Immunotherapy represents an emerging cancer therapeutic approach. In recent years, immunotherapy has achieved significantly clinical outcome, bringing new hope for the cure of cancer. The patient's immune system activated by the local injection of cancer vaccines generates specific tumor cell killing effect. Cancer vaccines are mainly composed of tumor specific antigens and immune adjuvants. The key to successful cancer vaccination is to develop immune adjuvants that can induce effective and durable anti-tumor immunity. However, the enhanced adjuvant potency often correlates with the elevated reactogenicity or adverse effects. For example, although complete Freund's adjuvant, mainly composed of heat-inactivated mycobacteria, is the gold standard respecting the adjuvanticity, it is restricted to use in human immunizations because of its serious toxicity. In the meanwhile, some clinical proved adjuvants are safe but significantly less effective than Freund's adjuvant.
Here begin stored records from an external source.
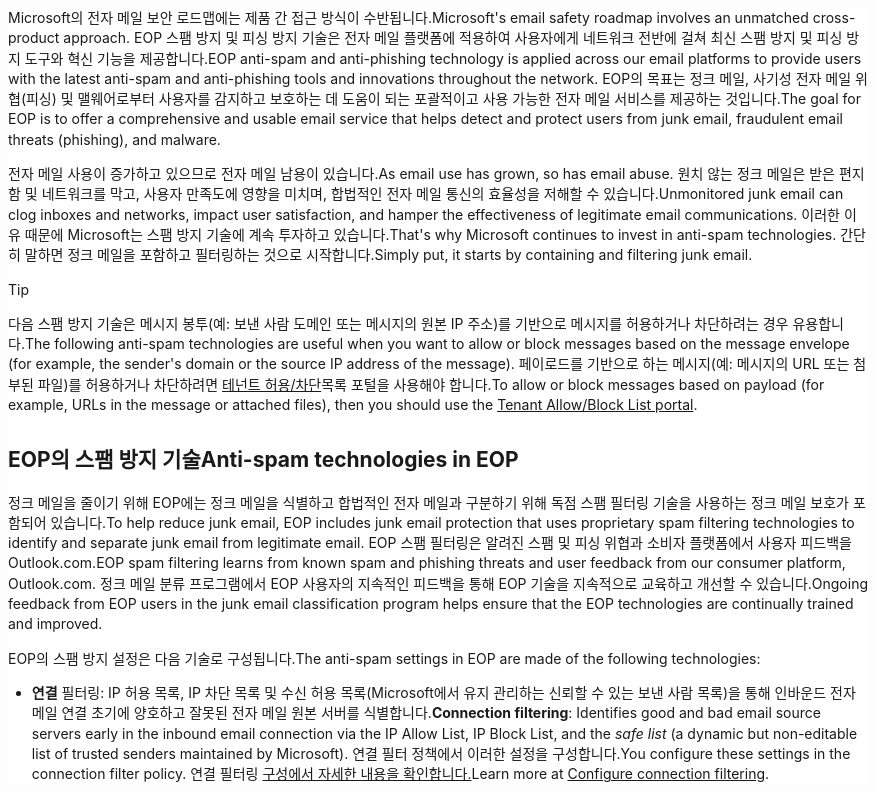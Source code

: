<span data-ttu-id="140c5-107">Microsoft의 전자 메일 보안 로드맵에는 제품 간 접근 방식이 수반됩니다.</span><span class="sxs-lookup"><span data-stu-id="140c5-107">Microsoft's email safety roadmap involves an unmatched cross-product approach.</span></span> <span data-ttu-id="140c5-108">EOP 스팸 방지 및 피싱 방지 기술은 전자 메일 플랫폼에 적용하여 사용자에게 네트워크 전반에 걸쳐 최신 스팸 방지 및 피싱 방지 도구와 혁신 기능을 제공합니다.</span><span class="sxs-lookup"><span data-stu-id="140c5-108">EOP anti-spam and anti-phishing technology is applied across our email platforms to provide users with the latest anti-spam and anti-phishing tools and innovations throughout the network.</span></span> <span data-ttu-id="140c5-109">EOP의 목표는 정크 메일, 사기성 전자 메일 위협(피싱) 및 맬웨어로부터 사용자를 감지하고 보호하는 데 도움이 되는 포괄적이고 사용 가능한 전자 메일 서비스를 제공하는 것입니다.</span><span class="sxs-lookup"><span data-stu-id="140c5-109">The goal for EOP is to offer a comprehensive and usable email service that helps detect and protect users from junk email, fraudulent email threats (phishing), and malware.</span></span>

<span data-ttu-id="140c5-110">전자 메일 사용이 증가하고 있으므로 전자 메일 남용이 있습니다.</span><span class="sxs-lookup"><span data-stu-id="140c5-110">As email use has grown, so has email abuse.</span></span> <span data-ttu-id="140c5-111">원치 않는 정크 메일은 받은 편지함 및 네트워크를 막고, 사용자 만족도에 영향을 미치며, 합법적인 전자 메일 통신의 효율성을 저해할 수 있습니다.</span><span class="sxs-lookup"><span data-stu-id="140c5-111">Unmonitored junk email can clog inboxes and networks, impact user satisfaction, and hamper the effectiveness of legitimate email communications.</span></span> <span data-ttu-id="140c5-112">이러한 이유 때문에 Microsoft는 스팸 방지 기술에 계속 투자하고 있습니다.</span><span class="sxs-lookup"><span data-stu-id="140c5-112">That's why Microsoft continues to invest in anti-spam technologies.</span></span> <span data-ttu-id="140c5-113">간단히 말하면 정크 메일을 포함하고 필터링하는 것으로 시작합니다.</span><span class="sxs-lookup"><span data-stu-id="140c5-113">Simply put, it starts by containing and filtering junk email.</span></span>

> [!TIP]
> <span data-ttu-id="140c5-114">다음 스팸 방지 기술은 메시지 봉투(예: 보낸 사람 도메인 또는 메시지의 원본 IP 주소)를 기반으로 메시지를 허용하거나 차단하려는 경우 유용합니다.</span><span class="sxs-lookup"><span data-stu-id="140c5-114">The following anti-spam technologies are useful when you want to allow or block messages based on the message envelope (for example, the sender's domain or the source IP address of the message).</span></span> <span data-ttu-id="140c5-115">페이로드를 기반으로 하는 메시지(예: 메시지의 URL 또는 첨부된 파일)를 허용하거나 차단하려면 [테넌트 허용/차단](tenant-allow-block-list.md)목록 포털을 사용해야 합니다.</span><span class="sxs-lookup"><span data-stu-id="140c5-115">To allow or block messages based on payload (for example, URLs in the message or attached files), then you should use the [Tenant Allow/Block List portal](tenant-allow-block-list.md).</span></span>

## <a name="anti-spam-technologies-in-eop"></a><span data-ttu-id="140c5-116">EOP의 스팸 방지 기술</span><span class="sxs-lookup"><span data-stu-id="140c5-116">Anti-spam technologies in EOP</span></span>

<span data-ttu-id="140c5-117">정크 메일을 줄이기 위해 EOP에는 정크 메일을 식별하고 합법적인 전자 메일과 구분하기 위해 독점 스팸 필터링 기술을 사용하는 정크 메일 보호가 포함되어 있습니다.</span><span class="sxs-lookup"><span data-stu-id="140c5-117">To help reduce junk email, EOP includes junk email protection that uses proprietary spam filtering technologies to identify and separate junk email from legitimate email.</span></span> <span data-ttu-id="140c5-118">EOP 스팸 필터링은 알려진 스팸 및 피싱 위협과 소비자 플랫폼에서 사용자 피드백을 Outlook.com.</span><span class="sxs-lookup"><span data-stu-id="140c5-118">EOP spam filtering learns from known spam and phishing threats and user feedback from our consumer platform, Outlook.com.</span></span> <span data-ttu-id="140c5-119">정크 메일 분류 프로그램에서 EOP 사용자의 지속적인 피드백을 통해 EOP 기술을 지속적으로 교육하고 개선할 수 있습니다.</span><span class="sxs-lookup"><span data-stu-id="140c5-119">Ongoing feedback from EOP users in the junk email classification program helps ensure that the EOP technologies are continually trained and improved.</span></span>

<span data-ttu-id="140c5-120">EOP의 스팸 방지 설정은 다음 기술로 구성됩니다.</span><span class="sxs-lookup"><span data-stu-id="140c5-120">The anti-spam settings in EOP are made of the following technologies:</span></span>

- <span data-ttu-id="140c5-121">**연결** 필터링: IP 허용 목록, IP 차단 목록 및 수신 허용 목록(Microsoft에서 유지 관리하는  신뢰할 수 있는 보낸 사람 목록)을 통해 인바운드 전자 메일 연결 초기에 양호하고 잘못된 전자 메일 원본 서버를 식별합니다.</span><span class="sxs-lookup"><span data-stu-id="140c5-121">**Connection filtering**: Identifies good and bad email source servers early in the inbound email connection via the IP Allow List, IP Block List, and the *safe list* (a dynamic but non-editable list of trusted senders maintained by Microsoft).</span></span> <span data-ttu-id="140c5-122">연결 필터 정책에서 이러한 설정을 구성합니다.</span><span class="sxs-lookup"><span data-stu-id="140c5-122">You configure these settings in the connection filter policy.</span></span> <span data-ttu-id="140c5-123">연결 필터링 [구성에서 자세한 내용을 확인합니다.](configure-the-connection-filter-policy.md)</span><span class="sxs-lookup"><span data-stu-id="140c5-123">Learn more at [Configure connection filtering](configure-the-connection-filter-policy.md).</span></span>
Therefore, development of adjuvant formulation with effective potency and minimized toxicity remains a challenge, but is of great clinical interest.
By mimicking the structure of the bacteria, the researchers integrated the active adjuvant ingredients from different cell structures in a single setting to orchestrate synergistic anti-tumor immunity. In such design, monophosphoryl lipid A, the detoxified form of the endotoxin lipopolysaccharides from Salmonella minnesota, and mifamurtide, a synthetic liposomal analog of muramyl dipeptide from mycobacteria, were intercalated into the phospholipid bilayer of a liposome to mimic the bacterial cell wall. Recombinant flagellin from Salmonella enterica was tethered to the surface of the liposome to mimic flagellum. DNA nanoparticles containing CpG motifs that were encapsulated into the liposomes to mimic the bacterial nucleoid. The bacterium-mimicking liposomes activated the immune system through multiple signaling pathways, and were more effective than Freund’s adjuvant in treating melanoma in mice with both therapeutic and prophylactic regimens. More importantly, the immune adjuvant combined with photothermal therapy was used as photothermal autovaccine. On one hand, photothermal therapy ablated the tumor cells from the patients. On the other hand, tumor specific antigens released from the dying cells, combined with the immune adjuvants, activated the immune system to eradicate the residual tumor cells so that the radical cure of tumor was achieved. The results demonstrated that the photothermal autovaccine cured 50% of melanoma in mice without recurrence.
The biomimetic liposomes produced slight, transient and reversible irritation after the administration. The adjuvant at the injection site was completely absorbed. In contrast, the paraffin oil in the Freund’s adjuvant was not degraded at the injection site, causing granuloma and resulting in long-term toxicity. The inactivated bacteria in the Freund’s adjuvant inevitably caused acute local irritations. The ingredients derived from the bacteria or their metabolites were not well clarified leading to the inconsistent quality between batches. Also, the potential toxicity was difficult to control. In comparison, the four adjuvant components of the reported biomimetic adjuvant were all synthetic molecules and have been proved to be safe in preclinical or clinical investigations. Liposomes are approved medical injection formulations. The bacterium-mimicking adjuvants are highly effective, absorbable and safe with controllable composition, thus showing a great promise for clinical translation.